**Stored records**
BEGIN
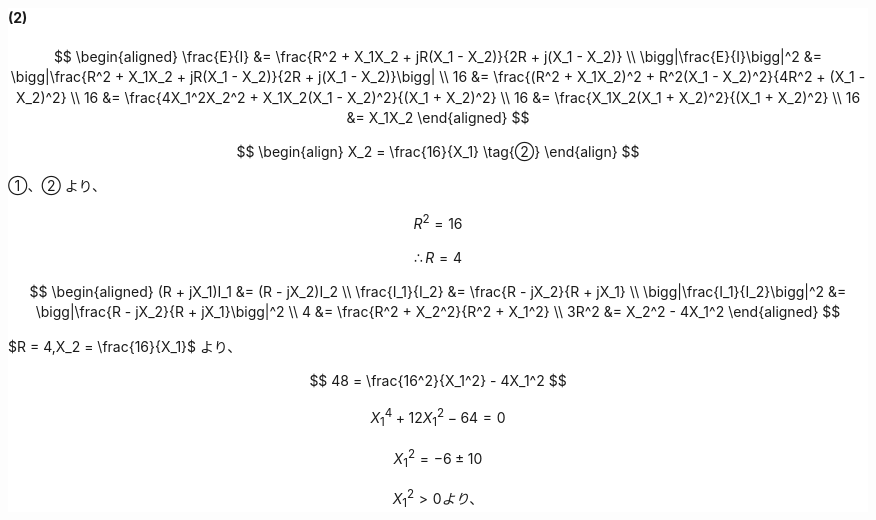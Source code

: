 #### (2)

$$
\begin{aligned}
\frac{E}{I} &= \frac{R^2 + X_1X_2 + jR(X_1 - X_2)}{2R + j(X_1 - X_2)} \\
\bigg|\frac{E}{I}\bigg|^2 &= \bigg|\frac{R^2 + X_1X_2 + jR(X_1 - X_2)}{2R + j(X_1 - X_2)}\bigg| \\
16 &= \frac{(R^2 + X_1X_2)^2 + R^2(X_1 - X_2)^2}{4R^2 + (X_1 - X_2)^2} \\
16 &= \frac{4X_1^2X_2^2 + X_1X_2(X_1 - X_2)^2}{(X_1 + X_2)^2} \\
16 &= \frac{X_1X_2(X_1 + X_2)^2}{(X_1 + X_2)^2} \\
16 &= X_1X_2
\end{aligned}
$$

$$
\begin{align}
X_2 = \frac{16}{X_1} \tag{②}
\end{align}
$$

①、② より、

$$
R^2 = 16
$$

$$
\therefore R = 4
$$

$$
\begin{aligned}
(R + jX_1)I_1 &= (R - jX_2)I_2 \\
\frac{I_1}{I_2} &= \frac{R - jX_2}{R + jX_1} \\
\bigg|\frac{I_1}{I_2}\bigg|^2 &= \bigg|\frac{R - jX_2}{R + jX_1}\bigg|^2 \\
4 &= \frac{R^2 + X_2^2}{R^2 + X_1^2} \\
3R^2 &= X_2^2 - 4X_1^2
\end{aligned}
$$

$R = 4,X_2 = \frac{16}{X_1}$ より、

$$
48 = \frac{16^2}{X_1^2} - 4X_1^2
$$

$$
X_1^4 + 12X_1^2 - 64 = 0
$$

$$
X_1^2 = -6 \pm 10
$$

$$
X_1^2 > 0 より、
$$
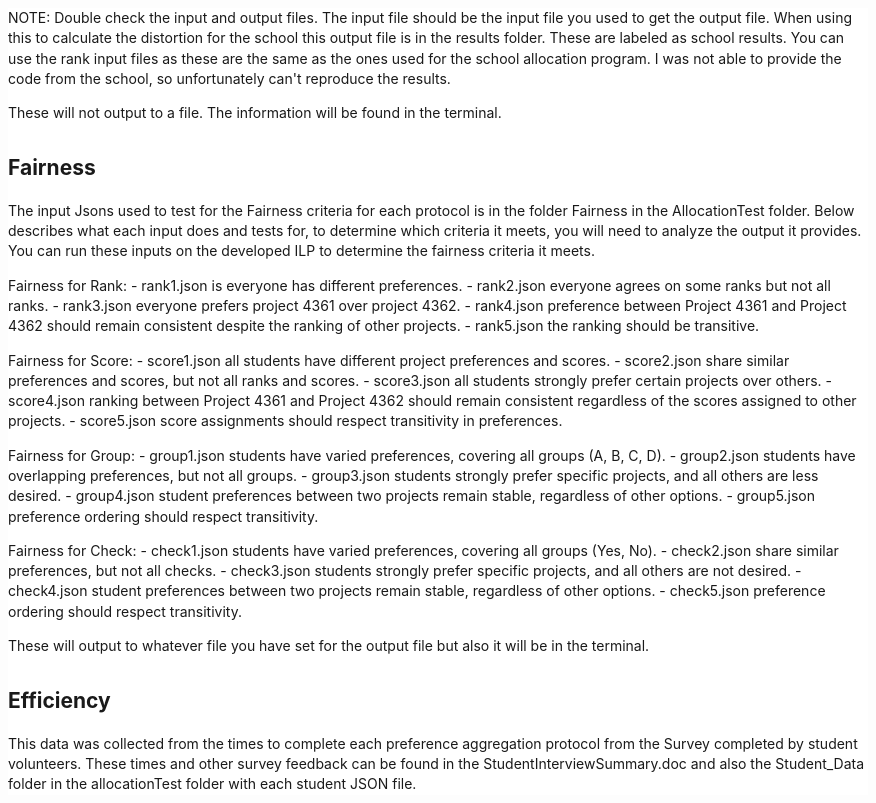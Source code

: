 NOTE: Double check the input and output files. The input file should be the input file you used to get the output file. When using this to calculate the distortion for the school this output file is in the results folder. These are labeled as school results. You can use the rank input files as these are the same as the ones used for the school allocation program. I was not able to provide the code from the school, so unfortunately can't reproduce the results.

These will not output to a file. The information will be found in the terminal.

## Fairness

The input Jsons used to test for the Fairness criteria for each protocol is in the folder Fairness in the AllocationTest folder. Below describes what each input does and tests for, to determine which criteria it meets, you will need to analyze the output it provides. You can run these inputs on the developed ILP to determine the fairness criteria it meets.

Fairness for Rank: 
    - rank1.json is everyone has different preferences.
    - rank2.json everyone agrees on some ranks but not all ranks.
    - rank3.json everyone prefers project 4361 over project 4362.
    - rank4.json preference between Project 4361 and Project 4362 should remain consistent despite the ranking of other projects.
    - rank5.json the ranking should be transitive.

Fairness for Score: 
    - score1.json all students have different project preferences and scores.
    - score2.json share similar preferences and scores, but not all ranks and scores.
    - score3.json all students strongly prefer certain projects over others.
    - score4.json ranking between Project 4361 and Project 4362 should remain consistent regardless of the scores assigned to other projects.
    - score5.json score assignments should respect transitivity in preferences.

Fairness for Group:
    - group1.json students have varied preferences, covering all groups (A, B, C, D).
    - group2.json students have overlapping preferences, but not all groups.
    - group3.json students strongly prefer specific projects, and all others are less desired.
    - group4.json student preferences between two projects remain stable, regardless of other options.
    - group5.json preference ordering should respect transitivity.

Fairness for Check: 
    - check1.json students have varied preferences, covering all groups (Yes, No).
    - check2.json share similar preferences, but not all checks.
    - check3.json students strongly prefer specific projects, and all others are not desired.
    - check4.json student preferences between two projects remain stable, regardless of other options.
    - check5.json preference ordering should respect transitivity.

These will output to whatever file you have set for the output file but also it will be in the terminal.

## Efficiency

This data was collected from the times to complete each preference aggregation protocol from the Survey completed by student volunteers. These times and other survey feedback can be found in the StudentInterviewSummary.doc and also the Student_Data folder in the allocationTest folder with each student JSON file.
END
BEGIN
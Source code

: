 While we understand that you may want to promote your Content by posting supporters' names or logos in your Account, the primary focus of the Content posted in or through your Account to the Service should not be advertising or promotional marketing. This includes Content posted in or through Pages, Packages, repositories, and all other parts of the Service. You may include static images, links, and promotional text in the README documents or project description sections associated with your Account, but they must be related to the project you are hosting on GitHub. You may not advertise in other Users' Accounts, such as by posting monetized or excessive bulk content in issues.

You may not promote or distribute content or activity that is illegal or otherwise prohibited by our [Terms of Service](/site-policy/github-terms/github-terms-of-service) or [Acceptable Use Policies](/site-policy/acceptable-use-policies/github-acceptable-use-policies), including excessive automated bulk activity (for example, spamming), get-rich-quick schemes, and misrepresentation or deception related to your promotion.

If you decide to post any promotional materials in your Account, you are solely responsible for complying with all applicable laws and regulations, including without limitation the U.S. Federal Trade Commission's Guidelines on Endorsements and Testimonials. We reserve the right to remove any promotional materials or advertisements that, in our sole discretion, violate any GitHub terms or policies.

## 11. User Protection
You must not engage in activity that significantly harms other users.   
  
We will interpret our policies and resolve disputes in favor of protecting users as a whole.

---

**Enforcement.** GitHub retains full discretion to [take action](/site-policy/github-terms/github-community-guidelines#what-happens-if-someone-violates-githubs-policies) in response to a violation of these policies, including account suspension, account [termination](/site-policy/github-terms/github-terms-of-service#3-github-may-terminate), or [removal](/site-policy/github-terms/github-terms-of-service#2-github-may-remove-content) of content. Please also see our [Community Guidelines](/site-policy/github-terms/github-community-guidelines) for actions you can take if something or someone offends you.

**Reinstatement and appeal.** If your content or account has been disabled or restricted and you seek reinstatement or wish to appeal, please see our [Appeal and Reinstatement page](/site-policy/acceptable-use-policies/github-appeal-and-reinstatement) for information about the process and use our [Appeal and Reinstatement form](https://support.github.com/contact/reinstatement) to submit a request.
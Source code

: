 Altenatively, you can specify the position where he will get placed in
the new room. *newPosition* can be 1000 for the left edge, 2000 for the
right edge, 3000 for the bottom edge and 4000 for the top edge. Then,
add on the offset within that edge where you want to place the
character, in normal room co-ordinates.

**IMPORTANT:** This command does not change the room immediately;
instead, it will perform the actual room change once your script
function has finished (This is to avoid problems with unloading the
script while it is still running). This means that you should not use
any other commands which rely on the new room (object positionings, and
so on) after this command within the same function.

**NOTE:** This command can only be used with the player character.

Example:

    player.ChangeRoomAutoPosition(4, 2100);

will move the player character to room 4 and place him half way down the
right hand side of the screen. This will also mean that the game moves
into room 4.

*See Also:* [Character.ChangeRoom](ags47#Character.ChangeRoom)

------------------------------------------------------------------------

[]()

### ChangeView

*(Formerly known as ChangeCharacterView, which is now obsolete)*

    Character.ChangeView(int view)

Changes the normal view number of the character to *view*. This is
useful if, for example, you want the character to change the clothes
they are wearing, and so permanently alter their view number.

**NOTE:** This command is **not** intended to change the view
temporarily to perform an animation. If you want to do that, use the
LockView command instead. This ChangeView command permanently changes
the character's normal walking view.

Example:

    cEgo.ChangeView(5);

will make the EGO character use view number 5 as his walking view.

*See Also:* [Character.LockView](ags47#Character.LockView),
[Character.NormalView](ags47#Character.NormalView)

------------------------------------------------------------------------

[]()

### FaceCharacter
END
BEGIN
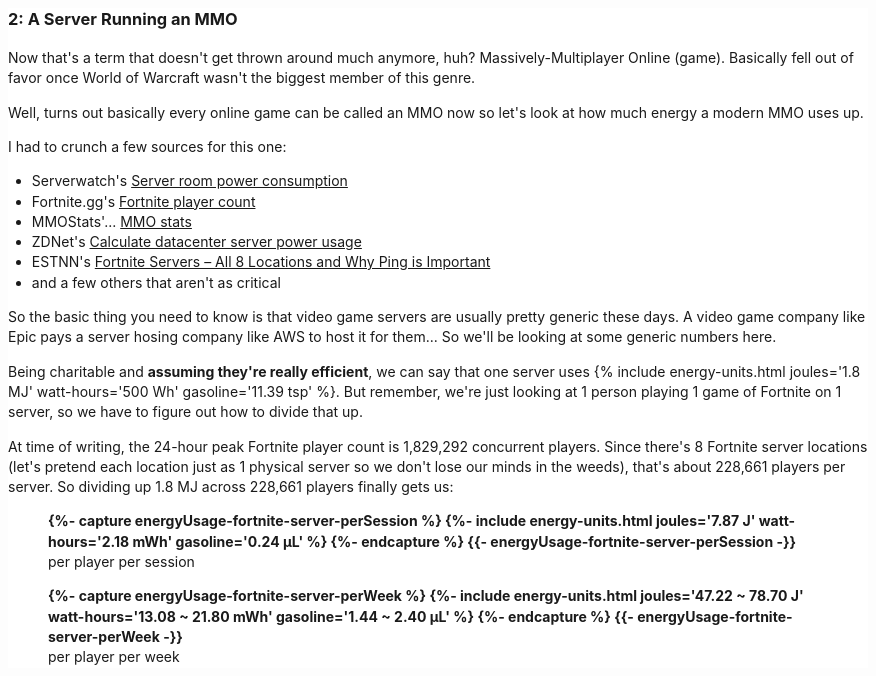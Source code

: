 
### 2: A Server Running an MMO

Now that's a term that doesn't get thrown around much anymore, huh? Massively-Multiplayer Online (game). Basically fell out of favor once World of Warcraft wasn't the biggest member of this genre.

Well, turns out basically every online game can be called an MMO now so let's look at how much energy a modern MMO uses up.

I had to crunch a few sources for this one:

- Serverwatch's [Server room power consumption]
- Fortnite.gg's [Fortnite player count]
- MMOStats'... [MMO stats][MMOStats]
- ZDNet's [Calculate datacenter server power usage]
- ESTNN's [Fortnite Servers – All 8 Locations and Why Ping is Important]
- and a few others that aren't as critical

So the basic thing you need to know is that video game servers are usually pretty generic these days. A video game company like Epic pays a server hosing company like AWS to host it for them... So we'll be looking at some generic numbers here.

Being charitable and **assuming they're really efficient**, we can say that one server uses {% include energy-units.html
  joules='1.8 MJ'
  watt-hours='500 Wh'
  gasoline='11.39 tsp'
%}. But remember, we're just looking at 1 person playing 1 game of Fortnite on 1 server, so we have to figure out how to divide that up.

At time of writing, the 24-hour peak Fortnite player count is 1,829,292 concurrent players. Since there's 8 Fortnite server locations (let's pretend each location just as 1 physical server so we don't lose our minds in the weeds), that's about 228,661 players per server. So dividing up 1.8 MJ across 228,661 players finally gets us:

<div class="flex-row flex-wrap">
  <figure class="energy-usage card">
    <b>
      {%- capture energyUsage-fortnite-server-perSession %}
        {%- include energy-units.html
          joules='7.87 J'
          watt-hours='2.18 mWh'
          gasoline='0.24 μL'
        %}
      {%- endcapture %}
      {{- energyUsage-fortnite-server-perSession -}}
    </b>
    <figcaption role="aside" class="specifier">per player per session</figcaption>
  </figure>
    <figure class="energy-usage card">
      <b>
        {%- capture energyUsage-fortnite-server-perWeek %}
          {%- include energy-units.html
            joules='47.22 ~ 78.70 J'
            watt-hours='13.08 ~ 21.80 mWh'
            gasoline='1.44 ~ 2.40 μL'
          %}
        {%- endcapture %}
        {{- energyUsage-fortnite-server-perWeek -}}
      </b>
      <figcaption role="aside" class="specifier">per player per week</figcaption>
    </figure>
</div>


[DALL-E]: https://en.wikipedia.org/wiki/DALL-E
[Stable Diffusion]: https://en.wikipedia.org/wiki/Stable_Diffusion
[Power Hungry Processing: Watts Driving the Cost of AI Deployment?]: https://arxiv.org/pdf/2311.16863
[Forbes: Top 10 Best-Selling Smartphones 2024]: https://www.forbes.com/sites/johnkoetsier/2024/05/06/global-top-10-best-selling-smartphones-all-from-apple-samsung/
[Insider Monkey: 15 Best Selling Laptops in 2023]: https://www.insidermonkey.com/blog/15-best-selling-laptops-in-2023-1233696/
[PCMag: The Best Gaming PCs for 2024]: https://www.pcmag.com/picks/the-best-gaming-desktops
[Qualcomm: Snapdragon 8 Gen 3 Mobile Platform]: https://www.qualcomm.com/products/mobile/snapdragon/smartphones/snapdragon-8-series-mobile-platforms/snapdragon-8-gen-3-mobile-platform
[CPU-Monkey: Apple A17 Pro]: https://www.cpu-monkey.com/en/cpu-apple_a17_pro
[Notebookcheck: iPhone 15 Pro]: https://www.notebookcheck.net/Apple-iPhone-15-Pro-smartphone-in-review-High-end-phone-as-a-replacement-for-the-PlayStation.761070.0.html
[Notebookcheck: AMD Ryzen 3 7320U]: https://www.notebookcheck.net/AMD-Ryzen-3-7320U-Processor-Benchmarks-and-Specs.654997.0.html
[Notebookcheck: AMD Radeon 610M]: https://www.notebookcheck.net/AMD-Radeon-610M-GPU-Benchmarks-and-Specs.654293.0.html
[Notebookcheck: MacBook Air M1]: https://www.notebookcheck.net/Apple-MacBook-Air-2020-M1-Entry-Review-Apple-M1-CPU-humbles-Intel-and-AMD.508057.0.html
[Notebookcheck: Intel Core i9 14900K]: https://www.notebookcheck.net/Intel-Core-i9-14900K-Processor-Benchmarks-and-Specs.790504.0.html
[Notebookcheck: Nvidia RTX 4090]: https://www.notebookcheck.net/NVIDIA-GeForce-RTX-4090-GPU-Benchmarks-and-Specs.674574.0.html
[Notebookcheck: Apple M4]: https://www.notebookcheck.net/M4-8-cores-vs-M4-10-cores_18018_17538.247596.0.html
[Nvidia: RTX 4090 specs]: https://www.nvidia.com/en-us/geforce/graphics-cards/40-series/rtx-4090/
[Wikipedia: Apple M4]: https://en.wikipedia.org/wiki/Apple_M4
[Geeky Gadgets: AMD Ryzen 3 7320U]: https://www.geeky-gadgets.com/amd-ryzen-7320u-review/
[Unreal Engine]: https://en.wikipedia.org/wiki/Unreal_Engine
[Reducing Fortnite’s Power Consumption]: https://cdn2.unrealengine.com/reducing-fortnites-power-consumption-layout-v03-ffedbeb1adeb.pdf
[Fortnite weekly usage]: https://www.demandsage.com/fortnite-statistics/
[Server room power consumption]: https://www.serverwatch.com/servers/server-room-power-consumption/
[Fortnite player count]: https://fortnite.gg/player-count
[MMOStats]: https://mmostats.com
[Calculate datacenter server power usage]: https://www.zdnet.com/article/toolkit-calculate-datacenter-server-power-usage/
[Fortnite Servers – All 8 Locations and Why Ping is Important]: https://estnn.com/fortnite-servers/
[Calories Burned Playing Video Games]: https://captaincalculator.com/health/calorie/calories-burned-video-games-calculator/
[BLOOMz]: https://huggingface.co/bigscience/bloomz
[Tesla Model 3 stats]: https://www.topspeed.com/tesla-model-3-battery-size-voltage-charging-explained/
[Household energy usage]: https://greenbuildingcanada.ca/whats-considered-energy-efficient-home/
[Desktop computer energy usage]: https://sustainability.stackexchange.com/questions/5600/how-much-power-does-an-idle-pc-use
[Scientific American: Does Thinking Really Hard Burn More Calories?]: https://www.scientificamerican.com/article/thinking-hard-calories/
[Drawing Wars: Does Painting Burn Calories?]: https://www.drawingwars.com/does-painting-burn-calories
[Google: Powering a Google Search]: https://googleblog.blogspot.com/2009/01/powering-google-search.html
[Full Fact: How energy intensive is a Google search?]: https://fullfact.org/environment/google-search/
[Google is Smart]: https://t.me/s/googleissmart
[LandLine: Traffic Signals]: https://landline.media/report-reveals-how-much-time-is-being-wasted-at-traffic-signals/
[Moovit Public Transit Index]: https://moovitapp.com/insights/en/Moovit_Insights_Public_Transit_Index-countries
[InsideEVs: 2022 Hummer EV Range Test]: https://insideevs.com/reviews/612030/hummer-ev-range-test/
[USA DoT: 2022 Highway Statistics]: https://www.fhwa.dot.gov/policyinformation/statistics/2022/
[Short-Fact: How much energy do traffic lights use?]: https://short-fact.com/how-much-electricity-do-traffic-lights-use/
END
**Directions for this task**
Beginning at the line with "- check3.json students" and stopping after the line with "- check5.json preference", please write out every line of the data above exactly and nothing else.

**Response area**
    - check3.json students strongly prefer specific projects, and all others are not desired.
    - check4.json student preferences between two projects remain stable, regardless of other options.
    - check5.json preference ordering should respect transitivity.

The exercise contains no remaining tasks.